- **INPUT DATA**:
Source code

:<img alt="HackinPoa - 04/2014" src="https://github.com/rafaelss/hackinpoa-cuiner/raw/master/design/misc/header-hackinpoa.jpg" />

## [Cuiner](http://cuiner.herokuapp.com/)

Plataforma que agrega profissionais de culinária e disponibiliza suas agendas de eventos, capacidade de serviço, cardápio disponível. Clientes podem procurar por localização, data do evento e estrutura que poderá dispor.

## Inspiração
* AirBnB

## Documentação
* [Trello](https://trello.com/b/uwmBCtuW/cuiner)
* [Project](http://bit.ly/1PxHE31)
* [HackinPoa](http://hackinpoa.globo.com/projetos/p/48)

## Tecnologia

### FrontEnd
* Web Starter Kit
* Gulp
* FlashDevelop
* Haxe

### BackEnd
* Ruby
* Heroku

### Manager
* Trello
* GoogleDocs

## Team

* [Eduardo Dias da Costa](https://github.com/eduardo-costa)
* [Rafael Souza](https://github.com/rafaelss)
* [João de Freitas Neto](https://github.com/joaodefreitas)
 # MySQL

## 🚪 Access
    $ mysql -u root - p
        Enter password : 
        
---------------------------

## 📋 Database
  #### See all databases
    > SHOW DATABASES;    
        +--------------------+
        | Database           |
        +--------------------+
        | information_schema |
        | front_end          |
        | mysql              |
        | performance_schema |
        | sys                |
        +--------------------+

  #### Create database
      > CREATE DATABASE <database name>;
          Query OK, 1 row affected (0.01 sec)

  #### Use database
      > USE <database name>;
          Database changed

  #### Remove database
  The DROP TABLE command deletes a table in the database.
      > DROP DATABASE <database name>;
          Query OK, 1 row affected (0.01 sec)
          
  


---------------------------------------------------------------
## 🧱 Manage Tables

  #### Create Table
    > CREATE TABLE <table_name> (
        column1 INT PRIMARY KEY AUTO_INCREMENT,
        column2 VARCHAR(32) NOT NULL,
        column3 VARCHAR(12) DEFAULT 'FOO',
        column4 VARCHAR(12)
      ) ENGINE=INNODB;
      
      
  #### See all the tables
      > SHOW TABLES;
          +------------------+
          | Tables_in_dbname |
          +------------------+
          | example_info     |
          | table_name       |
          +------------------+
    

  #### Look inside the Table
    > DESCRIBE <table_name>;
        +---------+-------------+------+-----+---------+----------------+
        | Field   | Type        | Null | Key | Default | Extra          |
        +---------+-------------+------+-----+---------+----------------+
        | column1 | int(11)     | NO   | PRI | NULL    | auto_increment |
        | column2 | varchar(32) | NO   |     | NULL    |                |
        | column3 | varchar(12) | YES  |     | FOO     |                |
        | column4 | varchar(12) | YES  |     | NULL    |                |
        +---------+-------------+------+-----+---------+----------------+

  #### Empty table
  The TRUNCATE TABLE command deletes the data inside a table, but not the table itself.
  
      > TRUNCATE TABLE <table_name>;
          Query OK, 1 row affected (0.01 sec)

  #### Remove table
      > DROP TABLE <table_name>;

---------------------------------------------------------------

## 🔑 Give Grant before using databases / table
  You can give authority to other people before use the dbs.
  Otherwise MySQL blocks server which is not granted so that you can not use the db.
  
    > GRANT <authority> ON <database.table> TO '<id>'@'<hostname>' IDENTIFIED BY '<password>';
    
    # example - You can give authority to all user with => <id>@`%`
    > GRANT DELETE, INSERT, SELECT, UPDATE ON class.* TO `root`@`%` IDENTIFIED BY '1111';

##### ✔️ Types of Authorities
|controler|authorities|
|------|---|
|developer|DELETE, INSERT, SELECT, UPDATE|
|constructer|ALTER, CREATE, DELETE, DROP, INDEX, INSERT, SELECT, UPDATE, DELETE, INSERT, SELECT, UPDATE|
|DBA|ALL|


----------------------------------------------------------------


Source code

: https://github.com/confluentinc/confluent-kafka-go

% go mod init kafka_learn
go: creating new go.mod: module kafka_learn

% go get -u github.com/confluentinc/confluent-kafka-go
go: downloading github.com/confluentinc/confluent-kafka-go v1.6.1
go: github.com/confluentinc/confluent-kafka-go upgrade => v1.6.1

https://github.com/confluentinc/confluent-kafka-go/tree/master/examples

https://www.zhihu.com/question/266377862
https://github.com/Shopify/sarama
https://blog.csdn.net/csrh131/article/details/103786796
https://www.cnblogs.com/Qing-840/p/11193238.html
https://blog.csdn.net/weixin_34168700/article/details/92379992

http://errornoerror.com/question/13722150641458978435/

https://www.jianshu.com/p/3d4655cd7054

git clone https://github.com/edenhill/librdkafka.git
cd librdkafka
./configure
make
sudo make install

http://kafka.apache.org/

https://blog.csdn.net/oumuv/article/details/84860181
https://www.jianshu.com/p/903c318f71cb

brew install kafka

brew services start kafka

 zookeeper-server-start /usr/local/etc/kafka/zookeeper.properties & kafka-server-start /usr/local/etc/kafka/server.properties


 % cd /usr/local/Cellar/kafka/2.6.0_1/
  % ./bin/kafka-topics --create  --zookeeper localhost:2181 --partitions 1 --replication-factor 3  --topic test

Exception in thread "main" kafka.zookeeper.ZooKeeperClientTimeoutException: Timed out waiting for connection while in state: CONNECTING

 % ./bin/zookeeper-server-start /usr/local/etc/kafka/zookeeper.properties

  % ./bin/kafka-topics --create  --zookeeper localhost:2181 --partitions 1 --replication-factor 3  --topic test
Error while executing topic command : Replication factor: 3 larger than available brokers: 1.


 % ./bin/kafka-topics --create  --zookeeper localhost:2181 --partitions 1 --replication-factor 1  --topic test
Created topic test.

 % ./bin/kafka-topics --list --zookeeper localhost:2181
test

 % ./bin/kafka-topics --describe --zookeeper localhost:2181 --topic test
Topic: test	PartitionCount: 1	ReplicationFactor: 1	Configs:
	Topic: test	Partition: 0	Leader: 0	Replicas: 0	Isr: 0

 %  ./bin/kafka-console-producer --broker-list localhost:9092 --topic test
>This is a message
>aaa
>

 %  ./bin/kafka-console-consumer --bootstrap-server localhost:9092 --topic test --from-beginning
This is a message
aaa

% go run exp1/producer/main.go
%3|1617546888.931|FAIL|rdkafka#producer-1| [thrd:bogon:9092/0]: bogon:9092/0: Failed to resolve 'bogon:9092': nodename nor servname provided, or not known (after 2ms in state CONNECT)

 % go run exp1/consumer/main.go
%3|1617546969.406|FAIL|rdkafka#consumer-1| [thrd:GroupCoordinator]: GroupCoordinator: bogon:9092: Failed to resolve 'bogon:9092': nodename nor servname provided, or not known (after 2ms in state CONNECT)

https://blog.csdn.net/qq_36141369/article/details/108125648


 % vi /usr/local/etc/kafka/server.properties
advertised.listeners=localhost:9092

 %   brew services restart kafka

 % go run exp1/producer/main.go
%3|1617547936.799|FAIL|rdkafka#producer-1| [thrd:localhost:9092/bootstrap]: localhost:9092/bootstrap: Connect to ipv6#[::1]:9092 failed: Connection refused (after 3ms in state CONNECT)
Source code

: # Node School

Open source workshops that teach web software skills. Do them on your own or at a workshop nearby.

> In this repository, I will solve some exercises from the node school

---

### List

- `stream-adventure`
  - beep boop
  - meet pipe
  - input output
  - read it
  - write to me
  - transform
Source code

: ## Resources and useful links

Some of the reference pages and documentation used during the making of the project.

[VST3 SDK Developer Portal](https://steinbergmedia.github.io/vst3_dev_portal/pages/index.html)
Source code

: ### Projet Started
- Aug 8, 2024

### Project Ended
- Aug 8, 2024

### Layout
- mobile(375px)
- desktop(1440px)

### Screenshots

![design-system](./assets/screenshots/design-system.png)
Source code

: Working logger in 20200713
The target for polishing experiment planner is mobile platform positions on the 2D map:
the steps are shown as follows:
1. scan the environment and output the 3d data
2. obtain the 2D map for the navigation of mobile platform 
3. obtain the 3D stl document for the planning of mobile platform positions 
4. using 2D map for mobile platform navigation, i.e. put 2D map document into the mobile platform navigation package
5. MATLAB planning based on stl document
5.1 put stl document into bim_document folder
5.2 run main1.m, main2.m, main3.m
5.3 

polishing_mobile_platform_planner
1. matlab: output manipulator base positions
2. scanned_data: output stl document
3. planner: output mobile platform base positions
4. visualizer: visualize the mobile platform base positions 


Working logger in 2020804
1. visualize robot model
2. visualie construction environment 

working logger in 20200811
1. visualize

- **TASK GOAL**:
Lines that hold the word "before" are the ones to copy from the entries above.

- **ANSWER AREA**:
## 🔑 Give Grant before using databases / table
  You can give authority to other people before use the dbs.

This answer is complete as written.